### Extracted records
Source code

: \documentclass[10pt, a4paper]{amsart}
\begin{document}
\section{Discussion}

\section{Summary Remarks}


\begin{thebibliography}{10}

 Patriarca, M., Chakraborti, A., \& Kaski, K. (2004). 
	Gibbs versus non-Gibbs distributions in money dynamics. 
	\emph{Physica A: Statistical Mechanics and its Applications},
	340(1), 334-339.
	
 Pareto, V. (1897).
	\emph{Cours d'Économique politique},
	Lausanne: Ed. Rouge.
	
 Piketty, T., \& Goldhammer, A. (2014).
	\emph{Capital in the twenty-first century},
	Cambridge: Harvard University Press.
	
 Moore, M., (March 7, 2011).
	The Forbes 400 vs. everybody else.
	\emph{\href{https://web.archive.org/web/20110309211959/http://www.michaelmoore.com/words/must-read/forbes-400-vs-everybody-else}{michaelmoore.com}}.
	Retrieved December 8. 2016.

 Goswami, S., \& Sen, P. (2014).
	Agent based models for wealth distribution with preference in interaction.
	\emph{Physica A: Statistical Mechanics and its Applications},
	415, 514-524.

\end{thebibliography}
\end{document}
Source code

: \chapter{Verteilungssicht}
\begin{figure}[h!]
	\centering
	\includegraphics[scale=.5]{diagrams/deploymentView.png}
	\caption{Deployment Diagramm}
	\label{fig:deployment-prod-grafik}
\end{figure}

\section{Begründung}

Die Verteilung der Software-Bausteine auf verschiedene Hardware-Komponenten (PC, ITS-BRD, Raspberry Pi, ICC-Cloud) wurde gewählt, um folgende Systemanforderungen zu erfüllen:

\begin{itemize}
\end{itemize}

==

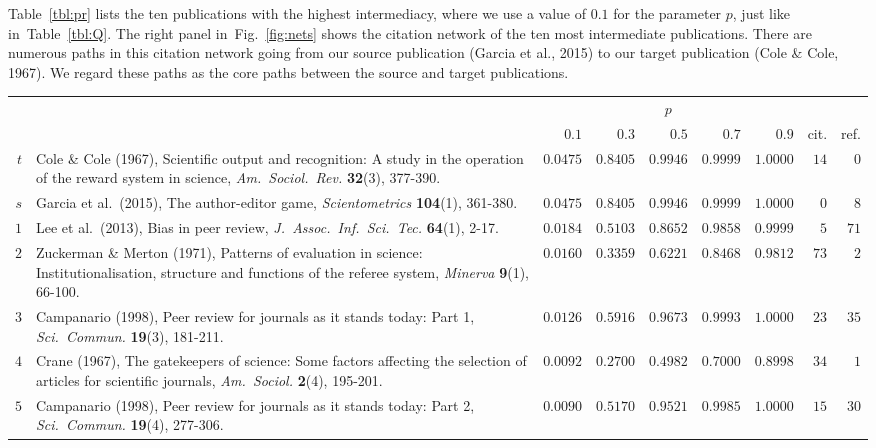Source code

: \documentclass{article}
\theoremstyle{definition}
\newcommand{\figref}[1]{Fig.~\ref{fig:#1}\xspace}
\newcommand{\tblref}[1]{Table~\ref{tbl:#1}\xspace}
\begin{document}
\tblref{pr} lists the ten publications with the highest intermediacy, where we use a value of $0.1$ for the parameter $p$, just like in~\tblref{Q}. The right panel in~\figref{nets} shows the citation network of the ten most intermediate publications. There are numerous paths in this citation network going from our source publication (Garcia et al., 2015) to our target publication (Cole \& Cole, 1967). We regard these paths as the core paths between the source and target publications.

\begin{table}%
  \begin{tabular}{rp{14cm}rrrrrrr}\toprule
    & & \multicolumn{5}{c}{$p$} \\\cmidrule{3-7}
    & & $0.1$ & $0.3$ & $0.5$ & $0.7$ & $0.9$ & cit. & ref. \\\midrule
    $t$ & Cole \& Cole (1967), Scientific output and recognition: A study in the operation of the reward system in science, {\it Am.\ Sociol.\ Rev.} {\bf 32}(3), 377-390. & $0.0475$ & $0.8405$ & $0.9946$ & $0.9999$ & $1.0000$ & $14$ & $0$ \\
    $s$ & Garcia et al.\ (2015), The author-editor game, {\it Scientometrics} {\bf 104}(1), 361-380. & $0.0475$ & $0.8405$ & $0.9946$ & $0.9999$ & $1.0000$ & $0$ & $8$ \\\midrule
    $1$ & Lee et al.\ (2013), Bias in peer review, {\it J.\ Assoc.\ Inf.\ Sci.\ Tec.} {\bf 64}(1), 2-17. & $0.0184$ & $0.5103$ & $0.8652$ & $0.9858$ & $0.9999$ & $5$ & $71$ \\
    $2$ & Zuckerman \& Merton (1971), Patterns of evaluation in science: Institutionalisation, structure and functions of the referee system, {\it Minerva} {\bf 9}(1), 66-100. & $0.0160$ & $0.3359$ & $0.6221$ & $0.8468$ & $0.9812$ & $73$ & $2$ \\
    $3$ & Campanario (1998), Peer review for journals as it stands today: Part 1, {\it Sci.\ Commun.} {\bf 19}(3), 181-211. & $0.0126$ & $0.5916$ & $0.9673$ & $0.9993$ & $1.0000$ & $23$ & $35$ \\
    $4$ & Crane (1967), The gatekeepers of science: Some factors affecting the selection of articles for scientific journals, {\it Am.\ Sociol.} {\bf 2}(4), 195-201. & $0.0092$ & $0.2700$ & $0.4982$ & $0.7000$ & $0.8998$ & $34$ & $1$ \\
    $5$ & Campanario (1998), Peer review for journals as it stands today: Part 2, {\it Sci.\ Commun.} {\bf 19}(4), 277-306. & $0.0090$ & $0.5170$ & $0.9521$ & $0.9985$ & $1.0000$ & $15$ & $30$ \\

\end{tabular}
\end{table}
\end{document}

### WHAT THE TASK ASKS
Each line in the records that carries "tblref" must be copied out.

### ANSWER SPACE
\newcommand{\tblref}[1]{Table~\ref{tbl:#1}\xspace}
\tblref{pr} lists the ten publications with the highest intermediacy, where we use a value of $0.1$ for the parameter $p$, just like in~\tblref{Q}. The right panel in~\figref{nets} shows the citation network of the ten most intermediate publications. There are numerous paths in this citation network going from our source publication (Garcia et al., 2015) to our target publication (Cole \& Cole, 1967). We regard these paths as the core paths between the source and target publications.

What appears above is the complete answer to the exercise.